[[ INFORMATION PROVIDED open ]]
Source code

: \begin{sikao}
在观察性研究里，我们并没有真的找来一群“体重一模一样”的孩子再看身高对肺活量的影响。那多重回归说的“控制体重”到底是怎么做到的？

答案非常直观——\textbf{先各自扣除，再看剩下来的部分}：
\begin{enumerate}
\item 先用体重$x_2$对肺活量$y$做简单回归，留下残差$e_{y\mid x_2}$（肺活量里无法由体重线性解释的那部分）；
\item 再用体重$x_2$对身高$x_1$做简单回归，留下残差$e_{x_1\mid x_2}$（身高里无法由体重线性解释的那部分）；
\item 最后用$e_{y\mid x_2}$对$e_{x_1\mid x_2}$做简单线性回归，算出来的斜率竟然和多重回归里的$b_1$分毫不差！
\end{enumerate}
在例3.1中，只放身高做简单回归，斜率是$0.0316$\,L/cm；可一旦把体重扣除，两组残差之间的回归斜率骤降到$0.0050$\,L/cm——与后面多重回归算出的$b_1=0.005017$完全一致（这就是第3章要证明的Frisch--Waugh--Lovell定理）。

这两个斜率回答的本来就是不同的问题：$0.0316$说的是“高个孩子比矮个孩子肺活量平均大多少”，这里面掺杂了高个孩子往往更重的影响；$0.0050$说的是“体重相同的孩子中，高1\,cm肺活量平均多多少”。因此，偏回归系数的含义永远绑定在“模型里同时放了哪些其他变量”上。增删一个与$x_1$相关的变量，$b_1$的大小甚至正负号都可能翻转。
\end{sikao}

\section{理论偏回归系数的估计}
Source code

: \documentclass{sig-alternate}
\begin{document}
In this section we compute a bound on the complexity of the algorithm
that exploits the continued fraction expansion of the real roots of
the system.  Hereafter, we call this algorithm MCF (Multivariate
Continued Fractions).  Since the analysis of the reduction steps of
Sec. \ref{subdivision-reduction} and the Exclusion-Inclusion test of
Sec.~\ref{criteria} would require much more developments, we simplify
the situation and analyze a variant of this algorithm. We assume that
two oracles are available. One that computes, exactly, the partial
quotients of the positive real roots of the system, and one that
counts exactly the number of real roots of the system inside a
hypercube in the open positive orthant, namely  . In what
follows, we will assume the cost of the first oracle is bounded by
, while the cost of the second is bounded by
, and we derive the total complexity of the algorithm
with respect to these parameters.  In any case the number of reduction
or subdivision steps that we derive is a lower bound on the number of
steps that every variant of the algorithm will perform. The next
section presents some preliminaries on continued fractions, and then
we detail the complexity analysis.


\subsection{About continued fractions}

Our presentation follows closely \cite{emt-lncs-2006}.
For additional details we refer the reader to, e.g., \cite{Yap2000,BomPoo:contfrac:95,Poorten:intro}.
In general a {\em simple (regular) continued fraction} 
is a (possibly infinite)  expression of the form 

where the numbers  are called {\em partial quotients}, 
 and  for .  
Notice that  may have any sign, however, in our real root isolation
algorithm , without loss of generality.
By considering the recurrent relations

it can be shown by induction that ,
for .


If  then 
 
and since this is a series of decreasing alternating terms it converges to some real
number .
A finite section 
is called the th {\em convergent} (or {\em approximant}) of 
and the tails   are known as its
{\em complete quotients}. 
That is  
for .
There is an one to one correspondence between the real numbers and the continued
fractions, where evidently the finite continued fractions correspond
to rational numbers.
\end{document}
[[ INFORMATION PROVIDED closed ]]
Your task is to repeat the data exactly, with nothing left out.

ANSWER TO THE PROBLEM
Source code

: \begin{sikao}
在观察性研究里，我们并没有真的找来一群“体重一模一样”的孩子再看身高对肺活量的影响。那多重回归说的“控制体重”到底是怎么做到的？

答案非常直观——\textbf{先各自扣除，再看剩下来的部分}：
\begin{enumerate}
\item 先用体重$x_2$对肺活量$y$做简单回归，留下残差$e_{y\mid x_2}$（肺活量里无法由体重线性解释的那部分）；
\item 再用体重$x_2$对身高$x_1$做简单回归，留下残差$e_{x_1\mid x_2}$（身高里无法由体重线性解释的那部分）；
\item 最后用$e_{y\mid x_2}$对$e_{x_1\mid x_2}$做简单线性回归，算出来的斜率竟然和多重回归里的$b_1$分毫不差！
\end{enumerate}
在例3.1中，只放身高做简单回归，斜率是$0.0316$\,L/cm；可一旦把体重扣除，两组残差之间的回归斜率骤降到$0.0050$\,L/cm——与后面多重回归算出的$b_1=0.005017$完全一致（这就是第3章要证明的Frisch--Waugh--Lovell定理）。

这两个斜率回答的本来就是不同的问题：$0.0316$说的是“高个孩子比矮个孩子肺活量平均大多少”，这里面掺杂了高个孩子往往更重的影响；$0.0050$说的是“体重相同的孩子中，高1\,cm肺活量平均多多少”。因此，偏回归系数的含义永远绑定在“模型里同时放了哪些其他变量”上。增删一个与$x_1$相关的变量，$b_1$的大小甚至正负号都可能翻转。
\end{sikao}

\section{理论偏回归系数的估计}
Source code

: \documentclass{sig-alternate}
\begin{document}
In this section we compute a bound on the complexity of the algorithm
that exploits the continued fraction expansion of the real roots of
the system.  Hereafter, we call this algorithm MCF (Multivariate
Continued Fractions).  Since the analysis of the reduction steps of
Sec. \ref{subdivision-reduction} and the Exclusion-Inclusion test of
Sec.~\ref{criteria} would require much more developments, we simplify
the situation and analyze a variant of this algorithm. We assume that
two oracles are available. One that computes, exactly, the partial
quotients of the positive real roots of the system, and one that
counts exactly the number of real roots of the system inside a
hypercube in the open positive orthant, namely  . In what
follows, we will assume the cost of the first oracle is bounded by
, while the cost of the second is bounded by
, and we derive the total complexity of the algorithm
with respect to these parameters.  In any case the number of reduction
or subdivision steps that we derive is a lower bound on the number of
steps that every variant of the algorithm will perform. The next
section presents some preliminaries on continued fractions, and then
we detail the complexity analysis.


\subsection{About continued fractions}

Our presentation follows closely \cite{emt-lncs-2006}.
For additional details we refer the reader to, e.g., \cite{Yap2000,BomPoo:contfrac:95,Poorten:intro}.
In general a {\em simple (regular) continued fraction} 
is a (possibly infinite)  expression of the form 

where the numbers  are called {\em partial quotients}, 
 and  for .  
Notice that  may have any sign, however, in our real root isolation
algorithm , without loss of generality.
By considering the recurrent relations

it can be shown by induction that ,
for .


If  then 
 
and since this is a series of decreasing alternating terms it converges to some real
number .
A finite section 
is called the th {\em convergent} (or {\em approximant}) of 
and the tails   are known as its
{\em complete quotients}. 
That is  
for .
There is an one to one correspondence between the real numbers and the continued
fractions, where evidently the finite continued fractions correspond
to rational numbers.
\end{document}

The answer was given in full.